The Federal Communications Commission (FCC) voted last week to solicit industry input on a series of proposed wireline infrastructure rules designed to promote broadband investment.
At issue in the FCC’s Notice of Proposed Rulemaking, Notice of Inquiry, and Request for Comment are “regulatory barriers to infrastructure investment” not only at the federal level but also at the state and local levels. The proposals include:
Reducing barriers to entry posed by state and local jurisdictions
In a Notice of Inquiry, the FCC seeks industry input on the role the FCC might take in removing state and local regulatory barriers to broadband deployment. For example, the FCC is interested in industry input on reducing barriers to market entry, including state or local jurisdiction deployment moratoria; elimination of excessive delays in rights of way negotiation and approval processes; capping of excessing fees; and limiting unreasonable conditions. In particular, the FCC seeks comment on adoption of rules to prospectively prohibit enforcement of laws that prevent or hinder the provision of telecommunications service.

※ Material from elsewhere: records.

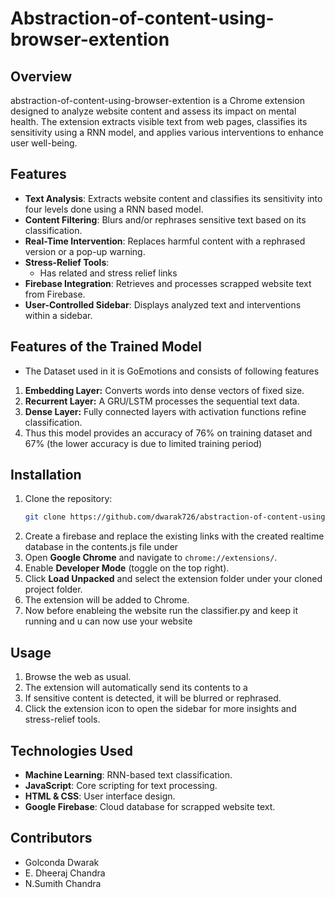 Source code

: # Abstraction-of-content-using-browser-extention

## Overview
abstraction-of-content-using-browser-extention is a Chrome extension designed to analyze website content and assess its impact on mental health. The extension extracts visible text from web pages, classifies its sensitivity using a RNN model, and applies various interventions to enhance user well-being.

## Features
- **Text Analysis**: Extracts website content and classifies its sensitivity into four levels done using a RNN based model.
- **Content Filtering**: Blurs and/or rephrases sensitive text based on its classification.
- **Real-Time Intervention**: Replaces harmful content with a rephrased version or a pop-up warning.
- **Stress-Relief Tools**:
  - Has related and stress relief links 
- **Firebase Integration**: Retrieves and processes scrapped website text from Firebase.
- **User-Controlled Sidebar**: Displays analyzed text and interventions within a sidebar.
## Features of the Trained Model
- The Dataset used in it is GoEmotions and consists of following features
1. **Embedding Layer:** Converts words into dense vectors of fixed size.
2. **Recurrent Layer:** A GRU/LSTM processes the sequential text data.
3. **Dense Layer:** Fully connected layers with activation functions refine classification.
4. Thus this model provides an accuracy of 76% on training dataset and 67% (the lower accuracy is due to limited training period)
## Installation
1. Clone the repository:
   ```bash
   git clone https://github.com/dwarak726/abstraction-of-content-using-browser-extention
   ``` 
2. Create a firebase and replace the existing links with the created realtime database in the contents.js file under 
3. Open **Google Chrome** and navigate to `chrome://extensions/`.
4. Enable **Developer Mode** (toggle on the top right).
5. Click **Load Unpacked** and select the extension folder under your cloned project folder.
6. The extension will be added to Chrome.
7. Now before enableing the website run the classifier.py and keep it running and u can now use your website

## Usage
1. Browse the web as usual.
2. The extension will automatically send its contents to a 
3. If sensitive content is detected, it will be blurred or rephrased.
4. Click the extension icon to open the sidebar for more insights and stress-relief tools.

## Technologies Used
- **Machine Learning**: RNN-based text classification.
- **JavaScript**: Core scripting for text processing.
- **HTML & CSS**: User interface design.
- **Google Firebase**: Cloud database for scrapped website text.
## Contributors
- Golconda Dwarak
- E. Dheeraj Chandra
- N.Sumith Chandra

Reducing regulatory requirements relating to copper retirement
The FCC, now Republican led, proposes to eliminate copper retirement processes adopted in 2015. Those rules include a waiting period associated with retiring copper networks, and notice requirements to retail customers, state, tribal entities, and the secretary of defense prior to retirement of copper networks. In its Notice, the FCC proposes a variety of options for reducing regulatory requirements, including rolling back the prior rule. The FCC also solicits comment on additional options for increasing “flexibility” in the copper retirement process.
Pole attachment reform
The FCC asks for comment on proposals to speed up pole attachment applications; reduce costs and charges associated with pole access; and develop a 180 day shot clock for resolution of pole access complaints.
Streamlining discontinuance notices
The FCC proposes to streamline discontinuance requests made 180 days after a carrier stops accepting new customers for the service while maintaining service to existing customers. The FCC also seeks comment on reversing a 2015 rule applying the discontinuance requirement to third party end-user customers of a carrier’s wholesale-carrier customers.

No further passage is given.